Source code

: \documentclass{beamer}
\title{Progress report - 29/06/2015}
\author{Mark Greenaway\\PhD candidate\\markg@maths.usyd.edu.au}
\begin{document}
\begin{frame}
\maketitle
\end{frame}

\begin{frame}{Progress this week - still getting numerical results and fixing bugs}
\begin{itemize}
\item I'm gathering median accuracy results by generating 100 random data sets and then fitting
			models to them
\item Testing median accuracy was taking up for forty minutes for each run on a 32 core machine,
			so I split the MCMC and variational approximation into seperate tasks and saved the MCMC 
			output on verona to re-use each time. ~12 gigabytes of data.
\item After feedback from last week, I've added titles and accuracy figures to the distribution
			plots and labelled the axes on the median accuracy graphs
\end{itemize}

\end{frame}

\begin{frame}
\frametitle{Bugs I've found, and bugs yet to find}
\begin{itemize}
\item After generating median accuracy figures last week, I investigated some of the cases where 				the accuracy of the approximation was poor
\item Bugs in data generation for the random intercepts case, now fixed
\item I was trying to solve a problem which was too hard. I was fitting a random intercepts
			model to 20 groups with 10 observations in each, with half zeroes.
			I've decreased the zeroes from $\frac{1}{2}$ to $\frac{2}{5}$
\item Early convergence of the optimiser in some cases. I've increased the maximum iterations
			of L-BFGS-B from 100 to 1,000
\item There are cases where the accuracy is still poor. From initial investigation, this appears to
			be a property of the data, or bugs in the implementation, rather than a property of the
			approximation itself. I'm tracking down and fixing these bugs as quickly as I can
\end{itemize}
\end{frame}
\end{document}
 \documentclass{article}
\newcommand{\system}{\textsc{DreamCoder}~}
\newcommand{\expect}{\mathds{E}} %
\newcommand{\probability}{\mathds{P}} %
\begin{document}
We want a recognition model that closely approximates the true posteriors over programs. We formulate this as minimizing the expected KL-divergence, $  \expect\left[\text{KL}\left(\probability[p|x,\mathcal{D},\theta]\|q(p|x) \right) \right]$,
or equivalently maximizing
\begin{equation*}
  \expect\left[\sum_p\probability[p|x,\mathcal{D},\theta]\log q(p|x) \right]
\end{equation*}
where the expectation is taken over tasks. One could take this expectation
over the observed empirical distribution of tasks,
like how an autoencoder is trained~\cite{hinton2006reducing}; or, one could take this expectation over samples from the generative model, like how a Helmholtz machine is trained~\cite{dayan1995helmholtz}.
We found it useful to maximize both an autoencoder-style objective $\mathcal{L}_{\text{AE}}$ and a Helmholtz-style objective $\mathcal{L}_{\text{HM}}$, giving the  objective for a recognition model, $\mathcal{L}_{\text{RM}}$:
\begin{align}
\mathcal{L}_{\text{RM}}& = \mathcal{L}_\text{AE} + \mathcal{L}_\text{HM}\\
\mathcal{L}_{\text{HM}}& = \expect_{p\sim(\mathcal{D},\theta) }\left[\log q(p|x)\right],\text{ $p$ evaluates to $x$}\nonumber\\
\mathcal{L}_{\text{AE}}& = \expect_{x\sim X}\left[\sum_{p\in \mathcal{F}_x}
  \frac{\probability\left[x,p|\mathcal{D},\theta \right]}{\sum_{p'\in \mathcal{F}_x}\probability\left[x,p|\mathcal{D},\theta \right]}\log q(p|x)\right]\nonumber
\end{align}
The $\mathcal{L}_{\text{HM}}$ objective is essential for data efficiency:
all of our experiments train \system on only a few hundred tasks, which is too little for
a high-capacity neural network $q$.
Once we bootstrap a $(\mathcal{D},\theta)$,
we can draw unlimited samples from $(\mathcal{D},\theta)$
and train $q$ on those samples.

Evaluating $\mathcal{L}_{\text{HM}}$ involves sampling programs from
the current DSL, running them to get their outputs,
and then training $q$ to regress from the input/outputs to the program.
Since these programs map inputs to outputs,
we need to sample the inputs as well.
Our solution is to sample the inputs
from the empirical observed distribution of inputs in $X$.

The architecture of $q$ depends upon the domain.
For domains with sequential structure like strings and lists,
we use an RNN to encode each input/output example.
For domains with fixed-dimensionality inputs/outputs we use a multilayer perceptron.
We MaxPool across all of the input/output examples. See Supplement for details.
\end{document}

◇ ◇ ◇ ◇

All of the records must be repeated exactly.

Source code

: \documentclass{beamer}
\title{Progress report - 29/06/2015}
\author{Mark Greenaway\\PhD candidate\\markg@maths.usyd.edu.au}
\begin{document}
\begin{frame}
\maketitle
\end{frame}

\begin{frame}{Progress this week - still getting numerical results and fixing bugs}
\begin{itemize}
\item I'm gathering median accuracy results by generating 100 random data sets and then fitting
			models to them
\item Testing median accuracy was taking up for forty minutes for each run on a 32 core machine,
			so I split the MCMC and variational approximation into seperate tasks and saved the MCMC 
			output on verona to re-use each time. ~12 gigabytes of data.
\item After feedback from last week, I've added titles and accuracy figures to the distribution
			plots and labelled the axes on the median accuracy graphs
\end{itemize}

\end{frame}

\begin{frame}
\frametitle{Bugs I've found, and bugs yet to find}
\begin{itemize}
\item After generating median accuracy figures last week, I investigated some of the cases where 				the accuracy of the approximation was poor
\item Bugs in data generation for the random intercepts case, now fixed
\item I was trying to solve a problem which was too hard. I was fitting a random intercepts
			model to 20 groups with 10 observations in each, with half zeroes.
			I've decreased the zeroes from $\frac{1}{2}$ to $\frac{2}{5}$
\item Early convergence of the optimiser in some cases. I've increased the maximum iterations
			of L-BFGS-B from 100 to 1,000
\item There are cases where the accuracy is still poor. From initial investigation, this appears to
			be a property of the data, or bugs in the implementation, rather than a property of the
			approximation itself. I'm tracking down and fixing these bugs as quickly as I can
\end{itemize}
\end{frame}
\end{document}
 \documentclass{article}
\newcommand{\system}{\textsc{DreamCoder}~}
\newcommand{\expect}{\mathds{E}} %
\newcommand{\probability}{\mathds{P}} %
\begin{document}
We want a recognition model that closely approximates the true posteriors over programs. We formulate this as minimizing the expected KL-divergence, $  \expect\left[\text{KL}\left(\probability[p|x,\mathcal{D},\theta]\|q(p|x) \right) \right]$,
or equivalently maximizing
\begin{equation*}
  \expect\left[\sum_p\probability[p|x,\mathcal{D},\theta]\log q(p|x) \right]
\end{equation*}
where the expectation is taken over tasks. One could take this expectation
over the observed empirical distribution of tasks,
like how an autoencoder is trained~\cite{hinton2006reducing}; or, one could take this expectation over samples from the generative model, like how a Helmholtz machine is trained~\cite{dayan1995helmholtz}.
We found it useful to maximize both an autoencoder-style objective $\mathcal{L}_{\text{AE}}$ and a Helmholtz-style objective $\mathcal{L}_{\text{HM}}$, giving the  objective for a recognition model, $\mathcal{L}_{\text{RM}}$:
\begin{align}
\mathcal{L}_{\text{RM}}& = \mathcal{L}_\text{AE} + \mathcal{L}_\text{HM}\\
\mathcal{L}_{\text{HM}}& = \expect_{p\sim(\mathcal{D},\theta) }\left[\log q(p|x)\right],\text{ $p$ evaluates to $x$}\nonumber\\
\mathcal{L}_{\text{AE}}& = \expect_{x\sim X}\left[\sum_{p\in \mathcal{F}_x}
  \frac{\probability\left[x,p|\mathcal{D},\theta \right]}{\sum_{p'\in \mathcal{F}_x}\probability\left[x,p|\mathcal{D},\theta \right]}\log q(p|x)\right]\nonumber
\end{align}
The $\mathcal{L}_{\text{HM}}$ objective is essential for data efficiency:
all of our experiments train \system on only a few hundred tasks, which is too little for
a high-capacity neural network $q$.
Once we bootstrap a $(\mathcal{D},\theta)$,
we can draw unlimited samples from $(\mathcal{D},\theta)$
and train $q$ on those samples.

Evaluating $\mathcal{L}_{\text{HM}}$ involves sampling programs from
the current DSL, running them to get their outputs,
and then training $q$ to regress from the input/outputs to the program.
Since these programs map inputs to outputs,
we need to sample the inputs as well.
Our solution is to sample the inputs
from the empirical observed distribution of inputs in $X$.

The architecture of $q$ depends upon the domain.
For domains with sequential structure like strings and lists,
we use an RNN to encode each input/output example.
For domains with fixed-dimensionality inputs/outputs we use a multilayer perceptron.
We MaxPool across all of the input/output examples. See Supplement for details.
\end{document}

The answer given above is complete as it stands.